Biden shares with FDR a belief that government exists to serve the people, to “promote the general welfare,” as the Constitution mandates. Whether Biden will have the courage, the brilliant tactical intelligence, and the determination to innovate, improvise, and deliver for a hurting nation as FDR did, remains to be seen. Given the current intransigence of the Republican majority in the Senate, which is likely hold, the prospects for enacting the kind of One Hundred Days legislation the FDR did are, to say the least, daunting.
Biden’s immediate crisis is the Covid pandemic, which by next week will have taken the lives of a quarter of a million Americans. Hospitals are at full capacity throughout the upper Midwest and West, with no end in sight. With numbers expected to surge throughout the Winter months, it is only going to get worse. As Dr. Anthony Fauci, director of the National Institute of Allergy and Infectious Diseases, said recently, “We’re in for a whole lot of hurt.” Biden is already putting together a team to take on the pandemic, and has announced Ron Klain as his Chief of Staff. Klain, who has been a close friend and collaborator of the President-elect for decades, led the Obama administration’s response to the Ebola outbreak in 2014.

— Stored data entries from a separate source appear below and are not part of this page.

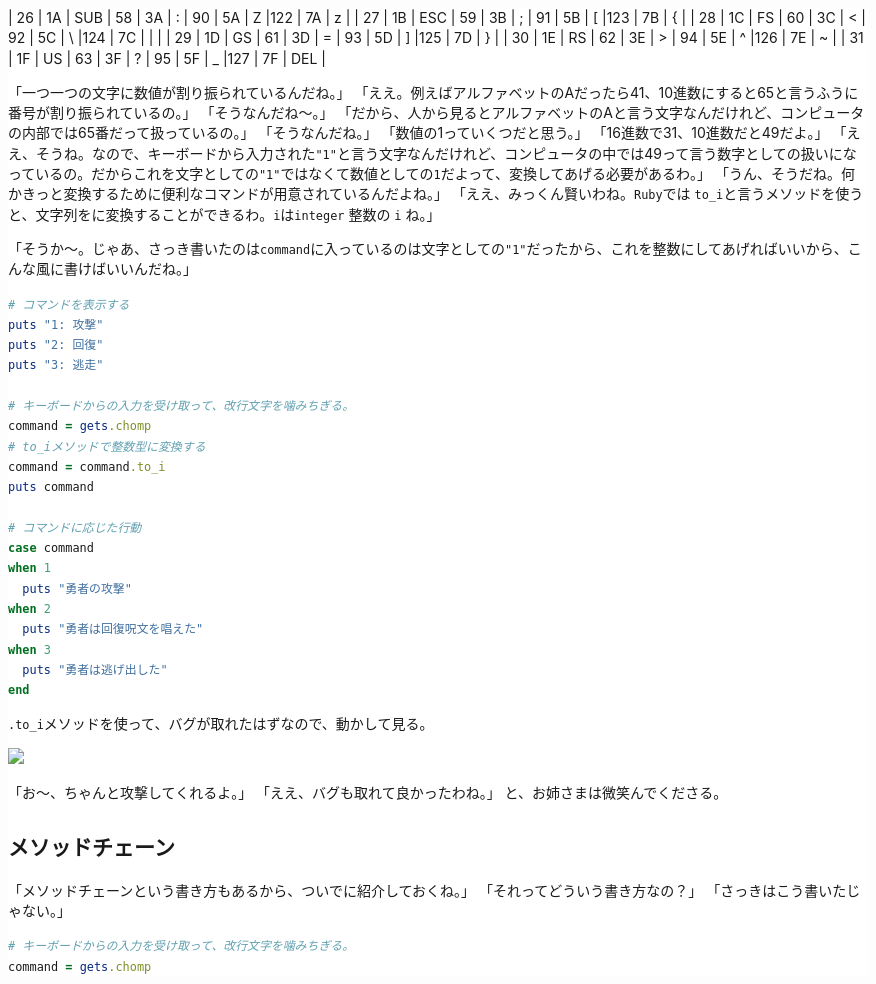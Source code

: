 | 26  |  1A | SUB  | 58  |  3A | :    | 90  |  5A | Z    |122  |  7A | z    |
| 27  |  1B | ESC  | 59  |  3B | ;    | 91  |  5B | [    |123  |  7B | {    |
| 28  |  1C | FS   | 60  |  3C | <    | 92  |  5C | \    |124  |  7C | |    |
| 29  |  1D | GS   | 61  |  3D | =    | 93  |  5D | ]    |125  |  7D | }    |
| 30  |  1E | RS   | 62  |  3E | >    | 94  |  5E | ^    |126  |  7E | ~    |
| 31  |  1F | US   | 63  |  3F | ?    | 95  |  5F | _    |127  |  7F | DEL  |


「一つ一つの文字に数値が割り振られているんだね。」
「ええ。例えばアルファベットのAだったら41、10進数にすると65と言うふうに番号が割り振られているの。」
「そうなんだね〜。」
「だから、人から見るとアルファベットのAと言う文字なんだけれど、コンピュータの内部では65番だって扱っているの。」
「そうなんだね。」
「数値の1っていくつだと思う。」
「16進数で31、10進数だと49だよ。」
「ええ、そうね。なので、キーボードから入力された```"1"```と言う文字なんだけれど、コンピュータの中では49って言う数字としての扱いになっているの。だからこれを文字としての```"1"```ではなくて数値としての```1```だよって、変換してあげる必要があるわ。」
「うん、そうだね。何かきっと変換するために便利なコマンドが用意されているんだよね。」
「ええ、みっくん賢いわね。```Ruby```では ```to_i```と言うメソッドを使うと、文字列をに変換することができるわ。```i```は```integer``` 整数の ```i``` ね。」

「そうか〜。じゃあ、さっき書いたのは```command```に入っているのは文字としての```"1"```だったから、これを整数にしてあげればいいから、こんな風に書けばいいんだね。」

```ruby:gets.rb
# コマンドを表示する
puts "1: 攻撃"
puts "2: 回復"
puts "3: 逃走"

# キーボードからの入力を受け取って、改行文字を噛みちぎる。
command = gets.chomp
# to_iメソッドで整数型に変換する
command = command.to_i
puts command

# コマンドに応じた行動
case command
when 1
  puts "勇者の攻撃"
when 2
  puts "勇者は回復呪文を唱えた"
when 3
  puts "勇者は逃げ出した"
end
```

```.to_i```メソッドを使って、バグが取れたはずなので、動かして見る。

![](https://storage.googleapis.com/zenn-user-upload/c33e1a0a4375-20240117.png)

「お〜、ちゃんと攻撃してくれるよ。」
「ええ、バグも取れて良かったわね。」
と、お姉さまは微笑んでくださる。

## メソッドチェーン
「メソッドチェーンという書き方もあるから、ついでに紹介しておくね。」
「それってどういう書き方なの？」
「さっきはこう書いたじゃない。」

```ruby
# キーボードからの入力を受け取って、改行文字を噛みちぎる。
command = gets.chomp
```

Now, with the promise of a vaccine, or perhaps more than one, to become available for, initially, limited distribution in the weeks ahead—Fauci is optimistic that by April of next year it could become widely available—there is real hope that, combined with medically proven measures, such as mask-wearing and social distancing, and the increasing effectiveness of therapeutics, the coronavirus can be brought under control.
And Biden is determined to address the reality of systemic racism that has been exposed over the past year. His naming of Kamala Harris as his partner in the White House, is a step in that direction; early hints at his Cabinet appointments and other high-level government posts indicate his determination to make his administration look like America, i.e., this will not be a government of old, white men.
Foreign policy is still an area that has not yet come into focus, although Biden has been in contact with allies who have been sidelined by Trump; while Biden has so far been prevented from receiving greetings he has received at the US State Department, he has proceeded to confer with world leaders. He has clearly indicated his intention that the US reestablish ties with the EC and NATO, rejoin the Paris Accord on global warming, reinstate collaboration with the World Health Organization, etc. Will the Biden administration also work to establish cordial relations with China and Russia? It’s too soon to tell, but given Biden’s characteristic openness to dialogue and reason, the signs are hopeful.
Yet, it is worth noting, that as I write this, the Anglo-American Elites (aka the “Deep State”) are preparing to gather for their annual confab in Davos this weekend—virtually, of course—under the auspices of the ubiquitous billionaire Michael Bloomberg. Establishment mouthpiece David Ignatius wrote this morning in the Washington Post about a discussion he had with three of the luminaries who will be attending; in addition to Bloomberg were Henry Kissinger (now age 97!) and Wall Street creature Hank Paulson, who had advice for President-elect Biden: “mobilize great corporations and international organizations to solve big problems,” according to Ignatius.
Biden will, of course, be under intense countervailing pressure from the progressives in the Party on both domestic and international policy. But so far, he seems to have the instincts and character to make the right choices.